Ariel professor urges more Hasbara spending

 

Abe Sion, right, and ZOA Chapter President Howard L. Dyckman confer following Sion's speech Jan. 27 in San Diego.
Abe Sion, right, and ZOA Chapter President Howard L. Dyckman confer following Sion’s speech Jan. 27 in San Diego.

 

By Donald H. Harrison

Donald H. Harrison
Donald H. Harrison

SAN DIEGO–The professor who directs the Center for Law and Media at Israel’s Ariel University says the Jewish state must argue its case more vehemently in the courts of law and public opinion, and to do that it must be willing to invest the money it takes to counter propaganda from the Palestinians and their backers in the Arab and Muslim world.

Prof. Abe Sion spoke Monday night, Jan. 27,  before an audience of 60 persons at a meeting of the San Diego chapter of the Zionist Organization of America,  at which Howard L. Dyckman was re-elected president, Linda Sax treasurer and Harold Reisman secretary.  The meeting was held in the small upstairs sanctuary of Chabad at University City.

Sion said that until recently, Israel had spent only $10 million on hasbara — its public relations message — and of that $6 million went to salaries. That amount, he said, is less than many corporations spend on their public relations.  Now, he added,  the numbers are even worse.  He quoted Israel’s consul general in New York, Ido Aharoni, as saying Israel’s public relations budget is only $8 million, with $6 million continuing to go for salaries.

Such an amount is far too little, he said, to counter the unremitting propaganda war on Israel by Palestinians, their Arab and Iranian backers and Jewish leftists.  After showing a video of pro-Palestinian demonstrators invading a store in Paris, and emptying from the shelves, without paying for them, every product produced in Israel, Sion likened the Arab propaganda wars on Israel and the Jews to the 1930s when vicious cartoons, and a campaign of singling Jews out for derision, preceded the Holocaust.

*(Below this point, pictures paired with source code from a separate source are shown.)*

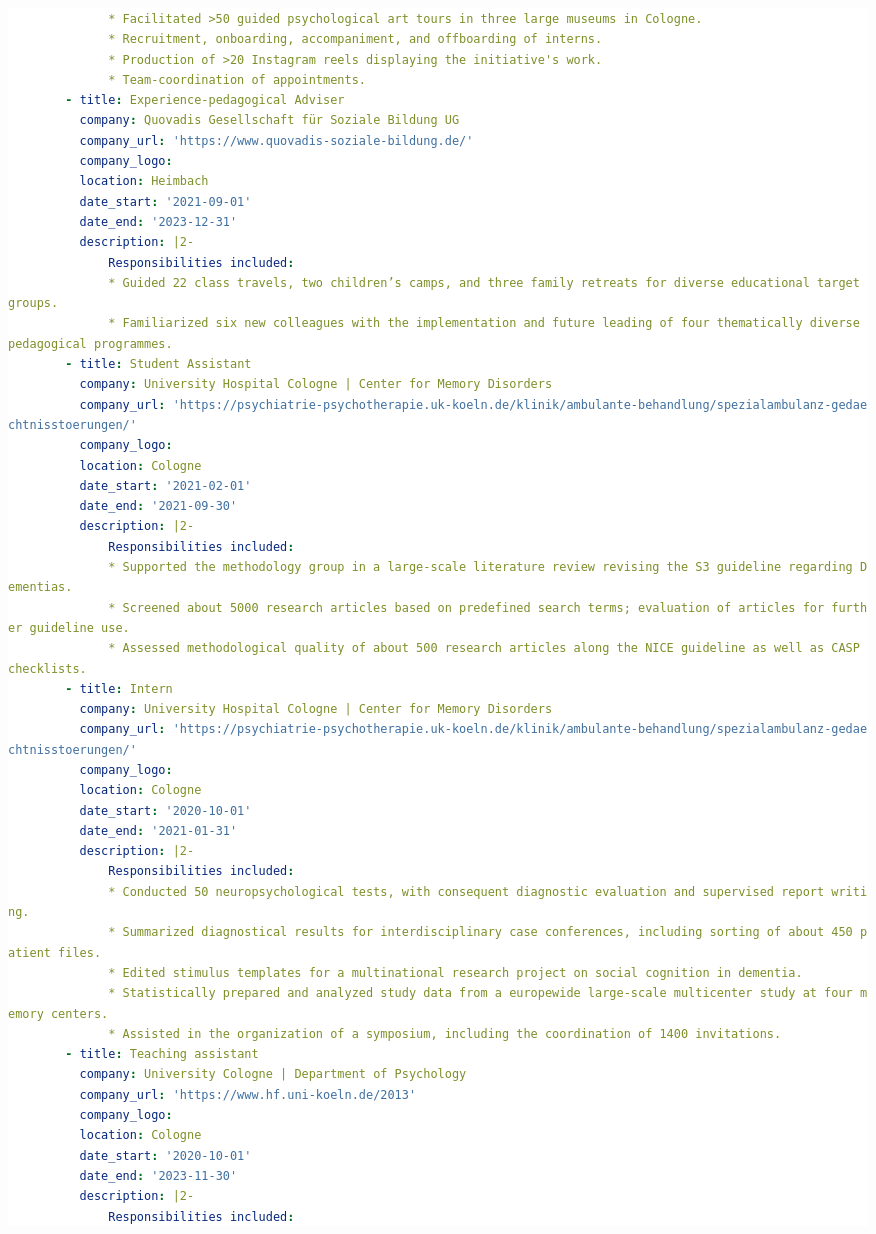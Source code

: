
 ```yaml
              * Facilitated >50 guided psychological art tours in three large museums in Cologne. 
              * Recruitment, onboarding, accompaniment, and offboarding of interns.
              * Production of >20 Instagram reels displaying the initiative's work.
              * Team-coordination of appointments.
        - title: Experience-pedagogical Adviser
          company: Quovadis Gesellschaft für Soziale Bildung UG
          company_url: 'https://www.quovadis-soziale-bildung.de/'
          company_logo: 
          location: Heimbach
          date_start: '2021-09-01'
          date_end: '2023-12-31'
          description: |2-
              Responsibilities included:
              * Guided 22 class travels, two children’s camps, and three family retreats for diverse educational target groups.
              * Familiarized six new colleagues with the implementation and future leading of four thematically diverse pedagogical programmes.
        - title: Student Assistant
          company: University Hospital Cologne | Center for Memory Disorders
          company_url: 'https://psychiatrie-psychotherapie.uk-koeln.de/klinik/ambulante-behandlung/spezialambulanz-gedaechtnisstoerungen/'
          company_logo: 
          location: Cologne
          date_start: '2021-02-01'
          date_end: '2021-09-30'
          description: |2-
              Responsibilities included:
              * Supported the methodology group in a large-scale literature review revising the S3 guideline regarding Dementias.
              * Screened about 5000 research articles based on predefined search terms; evaluation of articles for further guideline use.
              * Assessed methodological quality of about 500 research articles along the NICE guideline as well as CASP checklists.
        - title: Intern
          company: University Hospital Cologne | Center for Memory Disorders
          company_url: 'https://psychiatrie-psychotherapie.uk-koeln.de/klinik/ambulante-behandlung/spezialambulanz-gedaechtnisstoerungen/'
          company_logo: 
          location: Cologne
          date_start: '2020-10-01'
          date_end: '2021-01-31'
          description: |2-
              Responsibilities included:
              * Conducted 50 neuropsychological tests, with consequent diagnostic evaluation and supervised report writing.
              * Summarized diagnostical results for interdisciplinary case conferences, including sorting of about 450 patient files.
              * Edited stimulus templates for a multinational research project on social cognition in dementia.
              * Statistically prepared and analyzed study data from a europewide large-scale multicenter study at four memory centers.
              * Assisted in the organization of a symposium, including the coordination of 1400 invitations.
        - title: Teaching assistant
          company: University Cologne | Department of Psychology 
          company_url: 'https://www.hf.uni-koeln.de/2013'
          company_logo: 
          location: Cologne
          date_start: '2020-10-01'
          date_end: '2023-11-30'
          description: |2-
              Responsibilities included:
```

Sion, whose university sits in Samaria–beyond the 1949 “Green Line” and within the area often described in the media as the West Bank–said supporters of Israel must refute the argument that the territories captured by Israel in 1967 are “occupied Palestinian lands.”  He said when the League of Nations conferred upon Great Britain its mandatory power after World War I, the area called “Palestine” was officially declared a homeland for the Jews as part of that Mandate.  The League also created Iraq, Syria and Lebanon as homelands for Arabs.

Britain, said Sion, divided Palestine, giving more than a majority of it away to the Hashemite family of Saudi Arabia, thereby creating today’s Kingdom of Jordan.  After World II, the United Nations devised a partition plan for the remainder of Palestine, which the Jews accepted, and the Arabs rejected.  The Arab rejection made the plan null and void, he argued.   International law, if properly understood, should be that Israel, from the Mediterranean Sea to the boundary of Jordan, is a Jewish state, in which proper care must be taken to protect the rights of minorities who live among the Jews.  The 1949 Green Lines were simply lines of the armistice after newly-created Israel defeated invading Arab armies.  Contrary decisions by Israel’s Supreme Court and the International Court at the Hague ignored the guiding legal documents, he said.

Those who call a Jewish state an “apartheid” state should consider surrounding states “double apartheid” states because Jews are forbidden to live within them, and there certainly is no protection for the rights of others, Sion said.

A young man who identified himself from the audience as a UCSD student said that as he looked around the room, he noted that the people hearing Sion’s address for the main part were Jews who already were committed to the cause of Israel, whereas pro-Palestinian events often attract large and more diverse audiences.  Was Sion not simply preaching to the choir?

Another member of the audience responded that it is to Jews, most of all, that the case must be made, because bit by bit, some Jews have become tired of the public relations pummeling, while those on the left have lent their active support to those who seek to delegitimize Israel.

Sion said that when Arabs say no, they will say no for a hundred years or more, whereas Jews have been willing to cede away their rights in an effort to negotiate.  It is Arab intransigence and Jewish pliability, he said, that prompts U.S. President Barack Obama and Secretary of State John Kerry to put inordinate pressure on the Israelis, and little pressure on the Palestinians, to make concessions in the current round of Mideast negotiations.

Because of its fear of Iranian nuclear weapons, and its need for help from the United States to combat them,  Israel is more vulnerable to this pressure than it might be otherwise, Sion said.